Paul Ashley Warren Atkinson (19 March 1946 – 1 April 2004) was a British guitarist and record company executive best known as a founding member of the pop/rock band The Zombies.
Paul Atkinson was born in Cuffley, Hertfordshire, and educated at St Albans School. At St Albans, Atkinson met Rod Argent and Hugh Grundy, and the three formed a band initially called the Mustangs, later changed to The Zombies. Colin Blunstone and Paul Arnold joined the new band in early 1961, but Arnold soon left and was replaced by Chris White. After the group won a local contest, they recorded a demo as their prize. Argent’s song “She’s Not There” got them a deal with Decca and was a hit in the UK and US. The group continued to record successfully through the 1960s, but disbanded in December 1967, reportedly over management disagreements.

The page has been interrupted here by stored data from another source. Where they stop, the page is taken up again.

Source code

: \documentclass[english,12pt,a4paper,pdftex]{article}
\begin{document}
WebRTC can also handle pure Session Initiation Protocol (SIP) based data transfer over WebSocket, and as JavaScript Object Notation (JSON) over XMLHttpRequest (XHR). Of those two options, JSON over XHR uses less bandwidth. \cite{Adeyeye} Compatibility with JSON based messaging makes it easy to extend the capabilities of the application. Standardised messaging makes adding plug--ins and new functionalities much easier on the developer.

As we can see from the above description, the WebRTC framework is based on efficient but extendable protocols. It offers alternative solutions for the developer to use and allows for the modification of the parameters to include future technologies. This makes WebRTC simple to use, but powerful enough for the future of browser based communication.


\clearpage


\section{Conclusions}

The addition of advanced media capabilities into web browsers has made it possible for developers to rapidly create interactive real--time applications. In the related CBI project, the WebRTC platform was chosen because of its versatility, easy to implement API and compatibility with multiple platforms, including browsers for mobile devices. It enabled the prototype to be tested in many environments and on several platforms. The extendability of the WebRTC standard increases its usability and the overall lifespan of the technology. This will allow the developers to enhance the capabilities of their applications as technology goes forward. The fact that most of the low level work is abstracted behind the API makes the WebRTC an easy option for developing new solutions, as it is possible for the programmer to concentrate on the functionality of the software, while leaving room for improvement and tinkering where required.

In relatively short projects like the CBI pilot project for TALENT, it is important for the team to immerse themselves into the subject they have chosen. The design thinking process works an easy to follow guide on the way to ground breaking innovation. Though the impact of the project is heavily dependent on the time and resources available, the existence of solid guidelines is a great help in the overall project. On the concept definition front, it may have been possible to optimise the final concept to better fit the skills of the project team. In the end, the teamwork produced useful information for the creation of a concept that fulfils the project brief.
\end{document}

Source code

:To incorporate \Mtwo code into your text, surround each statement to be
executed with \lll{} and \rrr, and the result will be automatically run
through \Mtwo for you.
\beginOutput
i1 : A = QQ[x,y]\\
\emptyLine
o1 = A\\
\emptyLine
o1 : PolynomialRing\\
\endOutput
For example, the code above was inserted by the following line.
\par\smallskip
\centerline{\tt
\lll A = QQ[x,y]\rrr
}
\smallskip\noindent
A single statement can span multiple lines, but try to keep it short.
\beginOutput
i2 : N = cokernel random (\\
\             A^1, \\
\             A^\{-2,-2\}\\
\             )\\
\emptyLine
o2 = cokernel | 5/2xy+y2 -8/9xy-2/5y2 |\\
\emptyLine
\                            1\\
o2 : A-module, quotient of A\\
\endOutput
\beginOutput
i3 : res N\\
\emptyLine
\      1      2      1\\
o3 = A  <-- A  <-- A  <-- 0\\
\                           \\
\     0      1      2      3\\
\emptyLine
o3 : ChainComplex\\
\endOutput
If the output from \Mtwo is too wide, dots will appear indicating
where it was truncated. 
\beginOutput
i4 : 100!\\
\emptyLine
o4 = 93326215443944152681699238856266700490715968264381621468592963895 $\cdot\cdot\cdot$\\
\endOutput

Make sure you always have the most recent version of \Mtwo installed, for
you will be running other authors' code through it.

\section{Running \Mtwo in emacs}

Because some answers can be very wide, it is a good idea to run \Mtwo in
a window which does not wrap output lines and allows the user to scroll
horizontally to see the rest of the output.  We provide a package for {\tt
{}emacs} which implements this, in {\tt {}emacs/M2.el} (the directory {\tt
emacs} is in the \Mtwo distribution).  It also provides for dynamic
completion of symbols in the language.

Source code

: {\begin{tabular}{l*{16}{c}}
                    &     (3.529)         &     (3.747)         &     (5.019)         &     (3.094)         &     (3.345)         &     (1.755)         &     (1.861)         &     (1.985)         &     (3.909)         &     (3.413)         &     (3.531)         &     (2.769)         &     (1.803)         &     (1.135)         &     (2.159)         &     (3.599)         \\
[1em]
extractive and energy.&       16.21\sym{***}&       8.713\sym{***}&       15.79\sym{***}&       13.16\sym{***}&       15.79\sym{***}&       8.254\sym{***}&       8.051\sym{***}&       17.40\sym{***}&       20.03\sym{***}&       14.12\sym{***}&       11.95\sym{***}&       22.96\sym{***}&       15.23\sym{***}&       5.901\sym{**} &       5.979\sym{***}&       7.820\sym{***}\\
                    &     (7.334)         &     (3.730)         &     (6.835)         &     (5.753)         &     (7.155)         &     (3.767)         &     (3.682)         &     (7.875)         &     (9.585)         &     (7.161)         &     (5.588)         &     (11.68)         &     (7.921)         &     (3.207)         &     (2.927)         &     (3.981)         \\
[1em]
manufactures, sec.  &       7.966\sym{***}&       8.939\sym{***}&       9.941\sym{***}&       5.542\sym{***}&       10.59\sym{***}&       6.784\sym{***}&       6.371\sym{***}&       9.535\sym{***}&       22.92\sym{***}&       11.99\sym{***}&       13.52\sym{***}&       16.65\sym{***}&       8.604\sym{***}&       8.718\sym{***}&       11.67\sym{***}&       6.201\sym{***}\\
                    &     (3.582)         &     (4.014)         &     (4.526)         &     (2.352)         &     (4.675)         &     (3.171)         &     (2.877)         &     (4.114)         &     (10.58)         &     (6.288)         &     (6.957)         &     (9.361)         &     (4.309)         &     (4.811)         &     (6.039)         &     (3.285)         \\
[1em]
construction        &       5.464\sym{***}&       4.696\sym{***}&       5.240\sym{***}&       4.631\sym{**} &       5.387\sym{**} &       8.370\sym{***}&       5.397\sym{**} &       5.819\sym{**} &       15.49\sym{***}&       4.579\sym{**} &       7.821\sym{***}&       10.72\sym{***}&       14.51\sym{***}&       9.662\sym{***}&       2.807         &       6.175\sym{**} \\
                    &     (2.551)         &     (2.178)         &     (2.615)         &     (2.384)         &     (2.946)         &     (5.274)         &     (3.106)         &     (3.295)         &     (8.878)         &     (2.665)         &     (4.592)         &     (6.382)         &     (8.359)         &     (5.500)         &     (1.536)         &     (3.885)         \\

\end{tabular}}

Atkinson later became an artists and repertoire executive at Dick James Music, the Beatles’ publishing company, which developed into a production company, discovering and signing such bands as Elton John, ABBA, Bruce Hornsby, Mr. Mister, Judas Priest, Michael Penn and Grayson Hugh, who Atkinson brought to MCA Records from RCA Records in 1991. In January 2004 Atkinson received the President’s Merit Award from the National Academy of Recording Arts and Sciences at a benefit concert at the House of Blues in Los Angeles. The Zombies reunited for the event.
Atkinson died at the age of 58 in a Santa Monica hospital due to liver and kidney disease on 1 April 2004. He had been suffering from cancer for some time, and had two liver transplants.